Bewilligung für Jobwechsel

Jampa kam als 9-Jähriger ins Kloster und flüchtete als erwachsener Mönch in die Schweiz. Eine politische Verfolgung konnte er nicht nachweisen. So erhielt er den F-Ausweis als vorläufig Aufgenommener. Angehörige dieser Gruppe gelten seit der Reform des Ausländergesetzes des damaligen Justizministers Christoph Blocher als ­«Inländer». Sie müssen aber vor jedem Stellenwechsel eine Bewilligung ein­holen.

Für seinen 80-Prozent-Job erhält Jampa «zwischen 2400 und 2700 Franken, je nach Monat». Das ist viel für einen Ungelernten mit wenig Deutschkenntnissen.
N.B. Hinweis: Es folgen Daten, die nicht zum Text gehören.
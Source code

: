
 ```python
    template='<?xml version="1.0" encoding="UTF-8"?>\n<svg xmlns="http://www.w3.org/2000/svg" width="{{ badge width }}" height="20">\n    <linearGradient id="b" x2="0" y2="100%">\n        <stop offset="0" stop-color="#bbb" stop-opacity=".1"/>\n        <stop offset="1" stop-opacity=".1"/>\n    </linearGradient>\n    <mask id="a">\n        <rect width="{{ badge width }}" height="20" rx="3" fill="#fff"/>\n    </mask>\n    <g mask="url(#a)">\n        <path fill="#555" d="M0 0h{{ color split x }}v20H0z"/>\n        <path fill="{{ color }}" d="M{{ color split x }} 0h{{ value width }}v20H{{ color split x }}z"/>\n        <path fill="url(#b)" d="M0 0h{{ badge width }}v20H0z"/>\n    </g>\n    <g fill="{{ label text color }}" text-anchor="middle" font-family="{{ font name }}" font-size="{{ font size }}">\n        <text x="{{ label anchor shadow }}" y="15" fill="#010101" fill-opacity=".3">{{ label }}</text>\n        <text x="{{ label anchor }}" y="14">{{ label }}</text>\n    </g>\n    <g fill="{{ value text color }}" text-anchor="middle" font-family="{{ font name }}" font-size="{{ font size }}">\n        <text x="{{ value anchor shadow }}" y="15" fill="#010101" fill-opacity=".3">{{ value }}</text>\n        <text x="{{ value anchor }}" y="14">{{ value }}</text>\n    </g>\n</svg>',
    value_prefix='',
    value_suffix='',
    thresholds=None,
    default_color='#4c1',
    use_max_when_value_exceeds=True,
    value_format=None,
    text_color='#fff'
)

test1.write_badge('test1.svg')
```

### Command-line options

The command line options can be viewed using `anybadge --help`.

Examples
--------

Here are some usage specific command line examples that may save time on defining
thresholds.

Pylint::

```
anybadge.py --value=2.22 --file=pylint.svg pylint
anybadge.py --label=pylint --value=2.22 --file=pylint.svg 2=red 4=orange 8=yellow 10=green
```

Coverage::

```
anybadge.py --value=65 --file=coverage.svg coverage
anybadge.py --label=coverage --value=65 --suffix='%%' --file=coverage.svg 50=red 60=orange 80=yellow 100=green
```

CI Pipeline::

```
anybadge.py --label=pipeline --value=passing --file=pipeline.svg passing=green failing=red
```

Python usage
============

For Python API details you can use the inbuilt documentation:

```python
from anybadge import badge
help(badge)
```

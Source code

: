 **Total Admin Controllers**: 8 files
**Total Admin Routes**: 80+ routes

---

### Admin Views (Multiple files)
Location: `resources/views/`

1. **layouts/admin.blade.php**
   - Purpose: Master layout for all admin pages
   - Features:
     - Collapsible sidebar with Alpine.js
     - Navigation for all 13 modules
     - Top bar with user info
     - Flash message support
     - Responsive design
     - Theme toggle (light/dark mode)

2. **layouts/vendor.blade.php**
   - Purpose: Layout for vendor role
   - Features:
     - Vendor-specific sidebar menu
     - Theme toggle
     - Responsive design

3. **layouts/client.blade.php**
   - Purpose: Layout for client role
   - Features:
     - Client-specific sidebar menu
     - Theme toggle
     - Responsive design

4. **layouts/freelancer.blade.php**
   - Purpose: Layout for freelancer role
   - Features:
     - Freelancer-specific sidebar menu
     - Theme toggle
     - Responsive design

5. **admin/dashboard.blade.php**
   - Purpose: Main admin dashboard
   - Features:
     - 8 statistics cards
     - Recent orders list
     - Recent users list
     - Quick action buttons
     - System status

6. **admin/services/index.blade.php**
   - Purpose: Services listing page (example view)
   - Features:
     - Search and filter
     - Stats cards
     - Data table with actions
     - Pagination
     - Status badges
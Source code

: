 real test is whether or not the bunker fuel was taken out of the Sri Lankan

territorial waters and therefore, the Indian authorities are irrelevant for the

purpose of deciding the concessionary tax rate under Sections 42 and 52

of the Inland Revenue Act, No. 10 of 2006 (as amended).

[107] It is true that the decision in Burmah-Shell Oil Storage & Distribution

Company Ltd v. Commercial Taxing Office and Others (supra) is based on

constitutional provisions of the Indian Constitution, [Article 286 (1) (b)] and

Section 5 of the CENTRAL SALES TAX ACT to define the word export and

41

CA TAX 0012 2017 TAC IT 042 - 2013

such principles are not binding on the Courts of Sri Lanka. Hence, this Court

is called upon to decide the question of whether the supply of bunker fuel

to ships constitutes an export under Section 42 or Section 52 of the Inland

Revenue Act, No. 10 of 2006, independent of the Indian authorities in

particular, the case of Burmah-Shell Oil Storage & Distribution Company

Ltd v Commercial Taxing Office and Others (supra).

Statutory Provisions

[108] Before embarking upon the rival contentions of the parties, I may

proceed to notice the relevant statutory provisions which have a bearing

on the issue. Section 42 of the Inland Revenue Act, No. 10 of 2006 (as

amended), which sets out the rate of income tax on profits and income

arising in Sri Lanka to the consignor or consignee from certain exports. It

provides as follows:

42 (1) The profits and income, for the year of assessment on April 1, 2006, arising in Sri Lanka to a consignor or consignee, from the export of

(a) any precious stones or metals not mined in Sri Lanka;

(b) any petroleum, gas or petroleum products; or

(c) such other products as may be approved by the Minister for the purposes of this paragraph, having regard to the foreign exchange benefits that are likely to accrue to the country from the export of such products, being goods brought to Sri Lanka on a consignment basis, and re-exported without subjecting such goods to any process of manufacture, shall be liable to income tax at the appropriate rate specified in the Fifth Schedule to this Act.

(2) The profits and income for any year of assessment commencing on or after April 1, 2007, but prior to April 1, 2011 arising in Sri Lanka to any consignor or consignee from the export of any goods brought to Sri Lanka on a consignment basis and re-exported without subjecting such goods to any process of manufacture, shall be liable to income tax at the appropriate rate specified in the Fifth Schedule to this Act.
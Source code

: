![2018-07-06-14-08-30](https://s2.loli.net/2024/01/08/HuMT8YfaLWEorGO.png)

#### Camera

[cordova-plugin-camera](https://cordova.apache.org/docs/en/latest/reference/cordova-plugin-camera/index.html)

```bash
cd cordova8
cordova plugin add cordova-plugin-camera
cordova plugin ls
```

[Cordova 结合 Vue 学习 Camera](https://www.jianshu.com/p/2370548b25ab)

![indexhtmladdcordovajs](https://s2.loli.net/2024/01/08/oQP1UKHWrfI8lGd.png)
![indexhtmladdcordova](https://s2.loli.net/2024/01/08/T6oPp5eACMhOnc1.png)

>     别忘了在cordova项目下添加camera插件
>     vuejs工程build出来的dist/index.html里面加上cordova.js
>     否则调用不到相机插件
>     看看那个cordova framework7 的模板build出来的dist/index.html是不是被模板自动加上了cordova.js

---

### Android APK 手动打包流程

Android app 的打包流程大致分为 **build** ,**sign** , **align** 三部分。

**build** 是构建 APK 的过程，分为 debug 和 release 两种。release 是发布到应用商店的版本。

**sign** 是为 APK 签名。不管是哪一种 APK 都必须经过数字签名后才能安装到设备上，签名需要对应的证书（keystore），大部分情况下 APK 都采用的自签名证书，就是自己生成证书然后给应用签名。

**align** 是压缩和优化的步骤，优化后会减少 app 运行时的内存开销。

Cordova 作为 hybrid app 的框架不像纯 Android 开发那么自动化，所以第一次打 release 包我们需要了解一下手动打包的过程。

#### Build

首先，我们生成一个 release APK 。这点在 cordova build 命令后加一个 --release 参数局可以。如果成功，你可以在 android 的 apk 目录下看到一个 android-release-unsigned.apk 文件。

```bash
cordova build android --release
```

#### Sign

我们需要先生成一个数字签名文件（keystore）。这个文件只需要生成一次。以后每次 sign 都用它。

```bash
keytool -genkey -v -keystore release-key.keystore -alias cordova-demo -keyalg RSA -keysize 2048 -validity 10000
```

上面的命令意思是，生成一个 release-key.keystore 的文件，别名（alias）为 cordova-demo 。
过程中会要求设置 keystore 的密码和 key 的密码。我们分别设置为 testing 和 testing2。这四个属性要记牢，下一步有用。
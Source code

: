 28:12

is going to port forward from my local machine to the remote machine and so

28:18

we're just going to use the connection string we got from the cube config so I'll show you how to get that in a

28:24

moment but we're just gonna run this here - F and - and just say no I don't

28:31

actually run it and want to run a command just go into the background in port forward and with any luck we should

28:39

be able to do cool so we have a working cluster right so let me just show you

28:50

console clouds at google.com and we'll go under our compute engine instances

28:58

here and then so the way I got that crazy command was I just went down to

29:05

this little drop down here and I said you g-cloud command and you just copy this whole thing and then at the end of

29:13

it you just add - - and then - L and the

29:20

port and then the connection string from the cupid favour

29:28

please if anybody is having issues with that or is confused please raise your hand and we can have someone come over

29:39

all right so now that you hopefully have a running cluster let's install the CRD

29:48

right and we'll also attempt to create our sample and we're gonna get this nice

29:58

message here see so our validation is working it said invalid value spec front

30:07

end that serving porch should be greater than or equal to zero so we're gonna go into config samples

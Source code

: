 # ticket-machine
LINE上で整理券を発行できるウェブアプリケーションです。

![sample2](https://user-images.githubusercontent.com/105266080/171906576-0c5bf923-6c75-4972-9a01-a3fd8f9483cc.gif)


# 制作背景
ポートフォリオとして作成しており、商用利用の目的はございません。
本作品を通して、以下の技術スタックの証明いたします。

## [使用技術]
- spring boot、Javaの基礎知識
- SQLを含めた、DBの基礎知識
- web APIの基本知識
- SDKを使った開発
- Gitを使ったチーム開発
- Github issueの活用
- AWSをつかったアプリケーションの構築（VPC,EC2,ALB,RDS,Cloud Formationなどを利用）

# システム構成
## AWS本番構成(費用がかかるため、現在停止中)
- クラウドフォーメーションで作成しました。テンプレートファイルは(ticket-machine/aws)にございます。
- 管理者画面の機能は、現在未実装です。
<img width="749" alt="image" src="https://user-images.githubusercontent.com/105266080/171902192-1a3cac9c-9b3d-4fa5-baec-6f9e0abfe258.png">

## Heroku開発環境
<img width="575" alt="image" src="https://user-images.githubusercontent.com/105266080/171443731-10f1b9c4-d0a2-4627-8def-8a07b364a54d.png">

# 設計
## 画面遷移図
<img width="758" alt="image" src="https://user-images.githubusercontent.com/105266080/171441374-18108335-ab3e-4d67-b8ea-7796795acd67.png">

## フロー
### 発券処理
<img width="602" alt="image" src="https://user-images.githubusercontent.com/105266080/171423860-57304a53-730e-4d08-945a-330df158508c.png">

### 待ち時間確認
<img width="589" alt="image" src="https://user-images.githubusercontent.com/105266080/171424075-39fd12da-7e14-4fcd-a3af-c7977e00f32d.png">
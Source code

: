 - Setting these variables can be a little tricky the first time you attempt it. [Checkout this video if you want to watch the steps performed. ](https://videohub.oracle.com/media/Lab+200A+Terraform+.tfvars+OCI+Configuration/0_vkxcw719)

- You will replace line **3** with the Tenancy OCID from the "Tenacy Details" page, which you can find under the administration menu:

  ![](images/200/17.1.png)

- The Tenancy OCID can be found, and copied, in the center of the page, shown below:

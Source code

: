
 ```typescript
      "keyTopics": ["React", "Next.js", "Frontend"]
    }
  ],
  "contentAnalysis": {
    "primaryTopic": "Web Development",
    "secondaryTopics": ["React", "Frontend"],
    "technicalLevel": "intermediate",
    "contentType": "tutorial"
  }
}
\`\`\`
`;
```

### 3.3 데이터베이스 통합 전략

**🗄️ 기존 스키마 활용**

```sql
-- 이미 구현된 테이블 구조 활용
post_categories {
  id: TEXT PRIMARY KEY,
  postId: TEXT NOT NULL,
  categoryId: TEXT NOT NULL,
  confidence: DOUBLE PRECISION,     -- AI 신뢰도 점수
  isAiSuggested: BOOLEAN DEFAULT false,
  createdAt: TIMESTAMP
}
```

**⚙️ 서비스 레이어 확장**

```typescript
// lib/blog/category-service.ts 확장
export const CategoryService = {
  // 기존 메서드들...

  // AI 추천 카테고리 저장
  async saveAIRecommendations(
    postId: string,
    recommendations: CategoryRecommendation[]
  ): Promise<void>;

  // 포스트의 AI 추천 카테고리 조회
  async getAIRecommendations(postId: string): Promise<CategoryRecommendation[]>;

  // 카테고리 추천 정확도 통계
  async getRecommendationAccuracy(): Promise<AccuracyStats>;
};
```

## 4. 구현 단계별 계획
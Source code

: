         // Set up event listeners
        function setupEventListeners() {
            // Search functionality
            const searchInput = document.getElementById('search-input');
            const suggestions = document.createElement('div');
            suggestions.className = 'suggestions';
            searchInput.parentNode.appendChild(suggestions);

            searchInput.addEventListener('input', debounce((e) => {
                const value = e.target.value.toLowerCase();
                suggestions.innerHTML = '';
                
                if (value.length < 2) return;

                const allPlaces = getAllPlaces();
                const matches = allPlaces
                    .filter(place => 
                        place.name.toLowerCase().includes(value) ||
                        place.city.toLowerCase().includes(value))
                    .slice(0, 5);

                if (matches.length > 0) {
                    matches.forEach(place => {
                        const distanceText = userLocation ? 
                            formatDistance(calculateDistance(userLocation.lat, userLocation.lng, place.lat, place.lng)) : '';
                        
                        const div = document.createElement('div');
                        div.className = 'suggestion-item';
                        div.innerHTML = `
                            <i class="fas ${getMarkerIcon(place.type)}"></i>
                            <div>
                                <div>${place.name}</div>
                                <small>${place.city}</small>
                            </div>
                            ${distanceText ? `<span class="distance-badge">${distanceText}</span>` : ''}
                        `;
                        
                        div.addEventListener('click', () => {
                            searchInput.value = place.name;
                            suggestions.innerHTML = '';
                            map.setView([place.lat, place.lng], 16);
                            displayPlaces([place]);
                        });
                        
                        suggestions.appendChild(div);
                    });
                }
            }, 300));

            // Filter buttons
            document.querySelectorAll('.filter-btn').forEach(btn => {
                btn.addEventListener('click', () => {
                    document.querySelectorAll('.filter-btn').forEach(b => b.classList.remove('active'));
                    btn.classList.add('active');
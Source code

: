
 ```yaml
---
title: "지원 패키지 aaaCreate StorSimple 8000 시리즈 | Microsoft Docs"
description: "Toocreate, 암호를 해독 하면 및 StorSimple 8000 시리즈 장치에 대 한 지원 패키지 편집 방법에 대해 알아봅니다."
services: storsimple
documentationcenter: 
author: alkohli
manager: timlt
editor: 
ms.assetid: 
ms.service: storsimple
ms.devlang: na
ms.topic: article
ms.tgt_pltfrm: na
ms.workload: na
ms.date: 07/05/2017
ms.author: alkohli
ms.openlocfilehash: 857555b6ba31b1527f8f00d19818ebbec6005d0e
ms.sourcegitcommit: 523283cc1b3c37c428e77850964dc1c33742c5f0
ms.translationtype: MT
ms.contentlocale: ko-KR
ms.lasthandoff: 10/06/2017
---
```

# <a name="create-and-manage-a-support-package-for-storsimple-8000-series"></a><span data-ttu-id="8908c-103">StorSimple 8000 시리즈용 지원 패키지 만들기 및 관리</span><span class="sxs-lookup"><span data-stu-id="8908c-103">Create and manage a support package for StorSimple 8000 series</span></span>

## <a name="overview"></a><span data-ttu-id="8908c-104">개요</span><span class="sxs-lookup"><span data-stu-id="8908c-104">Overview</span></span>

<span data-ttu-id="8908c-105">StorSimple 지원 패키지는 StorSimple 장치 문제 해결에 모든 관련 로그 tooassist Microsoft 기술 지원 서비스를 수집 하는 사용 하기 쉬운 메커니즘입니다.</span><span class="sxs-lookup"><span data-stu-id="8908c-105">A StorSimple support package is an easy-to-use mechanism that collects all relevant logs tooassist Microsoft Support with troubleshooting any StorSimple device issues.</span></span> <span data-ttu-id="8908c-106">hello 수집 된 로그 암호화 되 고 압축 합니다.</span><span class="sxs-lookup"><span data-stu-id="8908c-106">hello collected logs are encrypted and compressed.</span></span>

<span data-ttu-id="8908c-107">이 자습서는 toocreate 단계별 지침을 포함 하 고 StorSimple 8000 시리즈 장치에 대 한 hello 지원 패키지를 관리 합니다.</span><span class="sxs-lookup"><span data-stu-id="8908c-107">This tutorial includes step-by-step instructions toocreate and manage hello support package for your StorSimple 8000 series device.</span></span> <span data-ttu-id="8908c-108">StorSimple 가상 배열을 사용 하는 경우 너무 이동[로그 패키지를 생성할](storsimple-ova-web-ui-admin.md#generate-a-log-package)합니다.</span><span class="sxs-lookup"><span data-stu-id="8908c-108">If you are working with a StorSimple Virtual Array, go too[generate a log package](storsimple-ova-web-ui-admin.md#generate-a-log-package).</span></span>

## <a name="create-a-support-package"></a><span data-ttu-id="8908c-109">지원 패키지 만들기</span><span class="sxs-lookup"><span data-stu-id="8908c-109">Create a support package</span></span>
Die Migros als Arbeitgeberin garantiert einen GAV-Mindestlohn, der bezogen auf eine Vollzeitstelle rund 600 Franken höher ist als in Tief­lohnbranchen. Jampa erhält auch Lohnzuschläge für die Arbeit am Abend. Er zahlt rund 200 Franken Steuern, die ihm direkt vom Lohn abgezogen werden.

Tellerwäscher Thupten Jampa Lumtsotang. Foto: Ruben Wyttenbach

Er sagt, er sei froh, bei der Migros einen Job zu haben. Er habe auch Arbeitgeber ­getroffen, die bei wenig Auslastung den F-Ausweis-Angestellten «rasch einmal» gekündigt hätten. Bei der Migros Aare ist Jampa einer von zehn Angestellten mit dem F-Ausweis. Drei weitere regionale Genossenschaften beschäftigen je bis zu zehn Mit­arbeiter. Die Migros hat 97'000 Angestellte.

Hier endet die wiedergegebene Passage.